Along the bottom of the park ran a stream. We knew where it went but never learned where it came from. The water ran clear most of the time, but there were periods when it turned milky. Whichever, so long as it flowed we would dam it to create boggy lagoons, the bigger the better, then let it run full spate into the distance. I remember drinking from it one time and whilst doing so I glanced sideways and found myself at eye level with a very wet and very dead rat. I don’t think I suffered any ill effects, but who can tell? My nose twitches sometimes when food is about, but I’m not scared of cats or dogs.
‘T’ owd dam’ lay between the stream and park. Drainage from beneath our cricket pitch kept the water level up and provided us with yet another play area. The plan was always the same, to find or build something which on or in we could float, zinc baths for example. But they always had a hole which needed plugging.
The water was never very deep, no more than boot-top level, deep enough to drown in, that’s true, but no one ever did -- spoil sports. We placed stepping stones in an attempt to reach the centre of the water. What we would have done when we got there I don’t know. I don’t think we knew either, but it was good fun trying. Get three or four yards from the bank and someone was bound to start heaving bricks into the water close by one’s feet in the hope of seeing one either drenched by the splash or losing one’s footing and falling in.
It was either that or, following somebody out onto the stones, then quickly reversing and rolling the stepping-stones out of reach. Thus marooned, the poor wretch had then to decide how to reach the shore. Should he remove his footwear, a difficult job whilst balancing on an insecure stone, or paddle ashore with footwear in situ? Well, it was hardly paddling, as there was several inches of mud to lumber through, not to mention broken bottles and lumps of old iron. That’s why it was unsafe to remove one’s footwear.
The air at this time would be rent with screams, oaths and curses, with threats of bloodletting once dry ground was reached. Then removal of wet, muddy footwear would follow, water poured from boots or shoes, stockings -- hand-knitted -- ‘rinsed out’ in muddy water amid baleful cries of “Mi mam’ll kill me.” But we’d be back again in a few days, all ready for fresh adventure.
Dark nights gave rise to different pastimes. There was eye-spy in shop windows. When the object was spied, dash to the next pre-agreed shop and the first one there won the right to ‘spy’.
In the centre of Town Green, which wasn’t green -- it was bare earth -- stood a wooden police box. Now that was green and beside it was gas lamp. Both acted as our rendezvous point. When time clocks were installed in gas lamps, we quickly learned that as the hour approached for the clock to allow the mechanism to light the lamp, if we kicked the post the vibration shook the apparatus into action and lo, there was light. Then followed tin-can squat, alle-leevo, chip-pie-crust and creeping Jesus.

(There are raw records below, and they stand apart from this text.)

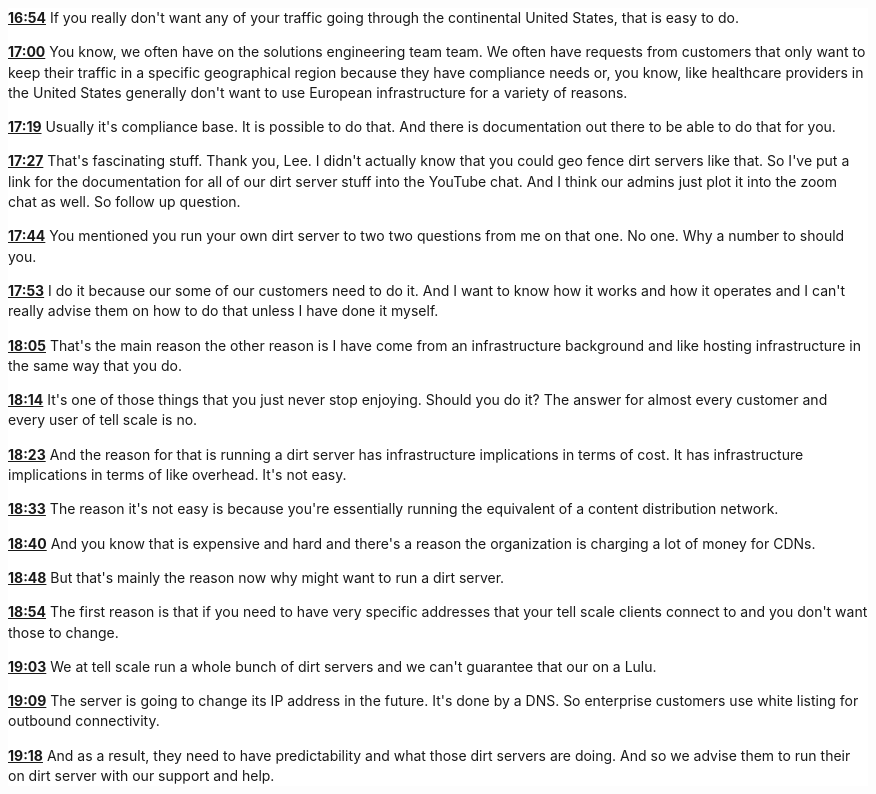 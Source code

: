 **[16:54](https://youtube.com/watch?v=2r8YnvXLKFU&t=1014s)** If you really don't want any of your traffic going through the continental United States, that is easy to do.

**[17:00](https://youtube.com/watch?v=2r8YnvXLKFU&t=1020s)** You know, we often have on the solutions engineering team team. We often have requests from customers that only want to keep their traffic in a specific geographical region because they have compliance needs or, you know, like healthcare providers in the United States generally don't want to use European infrastructure for a variety of reasons.

**[17:19](https://youtube.com/watch?v=2r8YnvXLKFU&t=1039s)** Usually it's compliance base. It is possible to do that. And there is documentation out there to be able to do that for you.

**[17:27](https://youtube.com/watch?v=2r8YnvXLKFU&t=1047s)** That's fascinating stuff. Thank you, Lee. I didn't actually know that you could geo fence dirt servers like that. So I've put a link for the documentation for all of our dirt server stuff into the YouTube chat. And I think our admins just plot it into the zoom chat as well. So follow up question.

**[17:44](https://youtube.com/watch?v=2r8YnvXLKFU&t=1064s)** You mentioned you run your own dirt server to two two questions from me on that one. No one. Why a number to should you.

**[17:53](https://youtube.com/watch?v=2r8YnvXLKFU&t=1073s)** I do it because our some of our customers need to do it. And I want to know how it works and how it operates and I can't really advise them on how to do that unless I have done it myself.

**[18:05](https://youtube.com/watch?v=2r8YnvXLKFU&t=1085s)** That's the main reason the other reason is I have come from an infrastructure background and like hosting infrastructure in the same way that you do.

**[18:14](https://youtube.com/watch?v=2r8YnvXLKFU&t=1094s)** It's one of those things that you just never stop enjoying. Should you do it? The answer for almost every customer and every user of tell scale is no.

**[18:23](https://youtube.com/watch?v=2r8YnvXLKFU&t=1103s)** And the reason for that is running a dirt server has infrastructure implications in terms of cost. It has infrastructure implications in terms of like overhead. It's not easy.

**[18:33](https://youtube.com/watch?v=2r8YnvXLKFU&t=1113s)** The reason it's not easy is because you're essentially running the equivalent of a content distribution network.

**[18:40](https://youtube.com/watch?v=2r8YnvXLKFU&t=1120s)** And you know that is expensive and hard and there's a reason the organization is charging a lot of money for CDNs.

**[18:48](https://youtube.com/watch?v=2r8YnvXLKFU&t=1128s)** But that's mainly the reason now why might want to run a dirt server.

**[18:54](https://youtube.com/watch?v=2r8YnvXLKFU&t=1134s)** The first reason is that if you need to have very specific addresses that your tell scale clients connect to and you don't want those to change.

**[19:03](https://youtube.com/watch?v=2r8YnvXLKFU&t=1143s)** We at tell scale run a whole bunch of dirt servers and we can't guarantee that our on a Lulu.

**[19:09](https://youtube.com/watch?v=2r8YnvXLKFU&t=1149s)** The server is going to change its IP address in the future. It's done by a DNS. So enterprise customers use white listing for outbound connectivity.

**[19:18](https://youtube.com/watch?v=2r8YnvXLKFU&t=1158s)** And as a result, they need to have predictability and what those dirt servers are doing. And so we advise them to run their on dirt server with our support and help.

With a length of black cotton and a bunch of keys, penknife or some such, we would ‘bait’ passers-by. Hiding ourselves behind some railings which ran alongside the causeway of High Street, the ‘bait’ would be tied to one end of the cotton and laid conspicuously on the pavement with someone holding the other end of the line through the railings. We would then wait for our ‘catch’ to approach and when he or she bent o pick up the ‘bait’, a quick pull on the line sprang the trap as it were.
One ruse didn’t need cotton. It was all in the imagination. Two of us would kneel, one on either side of the pavement, one hand extended about a foot above the ground. We would again await an innocent victim. “Don’t break t’ cotton, Mister,” we would plead. There was no cotton, but they didn’t know, and it was fun for us to watch them stride high over what was imagined to be a cotton thread.
A Roman, Pliny the Elder, between AD23 and 79 is quoted as saying, “There is always something new out of Africa.” He should have grown up in Earlsheaton.